Bill Zimmerman, a Pope supporter and a 60-year-old Nabisco factory worker in Portland, Ore., said union leaders need to allow some workers to participate in every contract negotiation. He complained that Hoffa prefers to keep low-ranking members in the dark about negotiations.
"It's all smoke and mirrors," he said at the convention, where members mostly cheered Hoffa's accomplishments. "If you pull the curtain back, all is not well with the Teamsters. Every rosy thing that's going on, you have to ask, `What cost did that come at?"'
Pope said Hoffa is an elitist whose $368,000 salary and white-collar background as a labor lawyer render him an ineffectual voice for the union's mostly blue-collar transportation and factory workers. She'll rebuild the union, she said, by empowering those members to vote for union-friendly candidates and negotiate their own contracts.
Pope, however, has struggled to protect the local union she oversees from the shifting economy. Her Queens local has lost roughly $2.3 million in assets since 2001 and 14 percent of its members since 2004. The International Brotherhood of Teamsters, meanwhile, has seen its membership decline by only 5 percent since 2001.

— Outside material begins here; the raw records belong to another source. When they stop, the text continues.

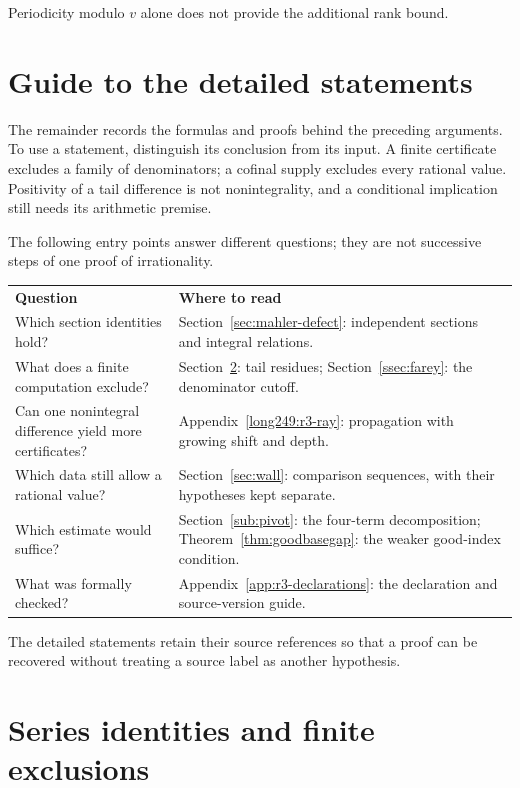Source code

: \documentclass[11pt]{article}
\theoremstyle{plain}
\theoremstyle{definition}
\theoremstyle{remark}
\begin{document}
Periodicity modulo $v$ alone does not provide the additional rank bound.


\section{Guide to the detailed statements}

The remainder records the formulas and proofs behind the preceding
arguments. To use a statement, distinguish its conclusion from its
input. A finite certificate excludes a family of denominators; a
cofinal supply excludes every rational value. Positivity of a tail
difference is not nonintegrality, and a conditional implication still
needs its arithmetic premise.

The following entry points answer different questions; they are not
successive steps of one proof of irrationality.
\begin{center}
\begin{tabular}{@{}p{.39\linewidth}p{.55\linewidth}@{}}
\textbf{Question} & \textbf{Where to read}\\[3pt]
Which section identities hold? &
Section~\ref{sec:mahler-defect}: independent sections and integral relations.\\[3pt]
What does a finite computation exclude? &
Section~\ref{sec:series}: tail residues; Section~\ref{ssec:farey}: the denominator cutoff.\\[3pt]
Can one nonintegral difference yield more certificates? &
Appendix~\ref{long249:r3-ray}: propagation with growing shift and depth.\\[3pt]
Which data still allow a rational value? &
Section~\ref{sec:wall}: comparison sequences, with their hypotheses kept separate.\\[3pt]
Which estimate would suffice? &
Section~\ref{sub:pivot}: the four-term decomposition;
Theorem~\ref{thm:goodbasegap}: the weaker good-index condition.\\[3pt]
What was formally checked? &
Appendix~\ref{app:r3-declarations}: the declaration and source-version guide.
\end{tabular}
\end{center}
The detailed statements retain their source references so that a proof
can be recovered without treating a source label as another hypothesis.
\section{Series identities and finite exclusions}\label{sec:series}
\end{document}
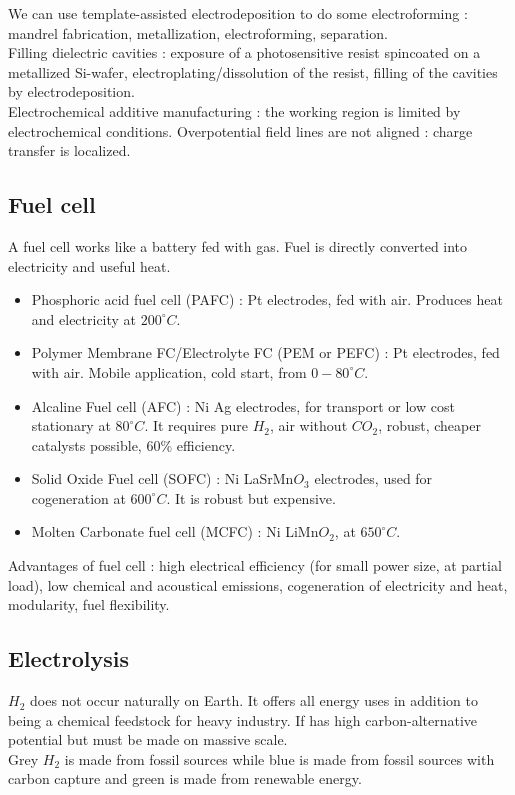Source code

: \documentclass[../main.tex]{subfiles}
\begin{document}
We can use template-assisted electrodeposition to do some electroforming : mandrel fabrication, metallization, electroforming, separation. \\
Filling dielectric cavities : exposure of a photosensitive resist spincoated on a metallized Si-wafer, electroplating/dissolution of the resist, filling of the cavities by electrodeposition. \\
Electrochemical additive manufacturing : the working region is limited by electrochemical conditions. Overpotential field lines are not aligned : charge transfer is localized. \\

\subsection{Fuel cell}
A fuel cell works like a battery fed with gas. Fuel is directly converted into electricity and useful heat.\\
\begin{itemize}
    \item Phosphoric acid fuel cell (PAFC) : Pt electrodes, fed with air. Produces heat and electricity at $200^\circ C$. 
    \item Polymer Membrane FC/Electrolyte FC (PEM or PEFC) : Pt electrodes, fed with air. Mobile application, cold start, from $0-80^\circ C$.
    \item Alcaline Fuel cell (AFC) : Ni Ag electrodes, for transport or low cost stationary at $80^\circ C$. It requires pure $H_2$, air without $CO_2$, robust, cheaper catalysts possible, $60\%$ efficiency.
    \item Solid Oxide Fuel cell (SOFC) : Ni LaSrMn$O_3$ electrodes, used for cogeneration at $600^\circ C$. It is robust but expensive.
    \item Molten Carbonate fuel cell (MCFC) : Ni LiMn$O_2$, at $650^\circ C$.
\end{itemize}

Advantages of fuel cell : high electrical efficiency (for small power size, at partial load), low chemical and acoustical emissions, cogeneration of electricity and heat, modularity, fuel flexibility. 

\subsection{Electrolysis}
$H_2$ does not occur naturally on Earth. It offers all energy uses in addition to being a chemical feedstock for heavy industry. If has high carbon-alternative potential but must be made on massive scale.\\
Grey $H_2$ is made from fossil sources while blue is made from fossil sources with carbon capture and green is made from renewable energy.\\
\end{document}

Pope said Hoffa's top-heavy leadership is to blame for locals' inability to better organize themselves against international corporations.
Hoffa said he's used his clout to generate interest in the plight of the working class, appearing briefly in recent months at rallies in Missouri, New Hampshire and Wisconsin to encourage the faithful.
"It becomes more important when I show up," he said of his ability to attract media coverage. "When I speak up, there are articles about fighting back."
He said publicly rebuking President Barack Obama or other Democratic leaders for not doing more to champion the rights of low-income workers would only benefit anti-union Republican candidates.
"They never do enough for us," he said of Democratic leaders. "What's the alternative? All these people are crazy, this tea party mentality to blame the workers."
Hoffa said aggressively negotiating new benefits is also unrealistic when workers fear unemployment and won't strike. His team has instead resigned itself to fending off further erosion and persuading members that public rallies are the best way to help their cause.
"I always say being in the union is like staying on a treadmill," Hoffa said. "To stay in the same place, you have to keep moving."